Looting the past. Syria’s cultural heritage under attack: another Iraq?
Historic monuments bombed during the fighting between rebels and Syrian army, archaeological sites occupied by military bases or threatened by illicit excavations and museums left vulnerable to looting and devastation. In a journey through the disasters of the ongoing civil war, Paolo Brusasco narrates the pillage of Syria’s glorious past and the shattering of its historical memory. So called the “crossroad of ancient cultures”, the country’s history reflects the main steps of the evolution of mankind, from the introduction of early agriculture to the emergence of urban societies. By comparing Syria’s cultural devastation to the Iraqi example, the author tries to show how in both cases monuments and historical sites are appropriated on all sides because of their symbolic value and political relevance. A final section is devoted to the social study of ancient Syrian houses in order to keep alive the memory of Syria’s cultural heritage.
Introduction. The “Arab Spring”: a “Dark Autumn” for archaeology?

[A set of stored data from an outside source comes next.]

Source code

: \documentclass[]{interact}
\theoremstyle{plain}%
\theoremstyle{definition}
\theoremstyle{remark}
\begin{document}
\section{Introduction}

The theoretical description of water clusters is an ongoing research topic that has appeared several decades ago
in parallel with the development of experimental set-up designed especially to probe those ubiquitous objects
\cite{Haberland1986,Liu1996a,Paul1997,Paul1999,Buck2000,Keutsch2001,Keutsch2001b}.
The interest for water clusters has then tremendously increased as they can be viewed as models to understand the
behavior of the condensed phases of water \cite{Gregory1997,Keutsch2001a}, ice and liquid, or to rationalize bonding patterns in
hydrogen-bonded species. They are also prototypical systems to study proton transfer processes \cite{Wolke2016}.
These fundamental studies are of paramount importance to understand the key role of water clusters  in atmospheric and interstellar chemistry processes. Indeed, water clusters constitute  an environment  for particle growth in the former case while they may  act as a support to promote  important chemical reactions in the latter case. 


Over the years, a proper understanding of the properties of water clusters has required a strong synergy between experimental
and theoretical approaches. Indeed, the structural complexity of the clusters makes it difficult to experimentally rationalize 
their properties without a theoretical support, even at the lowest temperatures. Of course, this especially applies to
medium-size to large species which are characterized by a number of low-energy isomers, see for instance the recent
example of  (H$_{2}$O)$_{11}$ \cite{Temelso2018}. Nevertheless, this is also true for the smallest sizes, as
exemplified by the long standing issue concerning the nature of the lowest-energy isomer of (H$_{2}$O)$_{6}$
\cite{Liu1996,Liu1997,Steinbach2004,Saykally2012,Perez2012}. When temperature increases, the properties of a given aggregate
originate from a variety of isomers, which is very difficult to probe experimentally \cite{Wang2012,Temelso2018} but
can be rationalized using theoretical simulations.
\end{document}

Section 1. Syria’ s cultural heritage under attack
1. The destruction of Syria’ s cultural heritage
2. Looting the memory and militarizing the past
3. The looting of archaeological sites
4. Damage from neglect and development pressure
Section 2. The sociology of the ancient Syrian house and the south Mesopotamian model
1. Why study Syrian houses?
2. The Syrian house and the south Mesopotamian model
List of figures
Paolo Brusasco teaches Archaeology and Art History of the Ancient Near East at the University of Genova, Italy. Former Research Fellow at the University of Cambridge (UK), he has supervised several excavations in Iraq, Syria, Italy and other Mediterranean countries. Among his publications are: The Archaeology of Verbal and Nonverbal Meaning. Mesopotamian domestic architecture and its textual dimension (Archaeopress, Oxford, 2007), La Mesopotamia prima dell’Islam (Bruno Mondadori, Milano, 2008), Babilonia. All’origine del mito (Raffaello Cortina, Milano, 2012).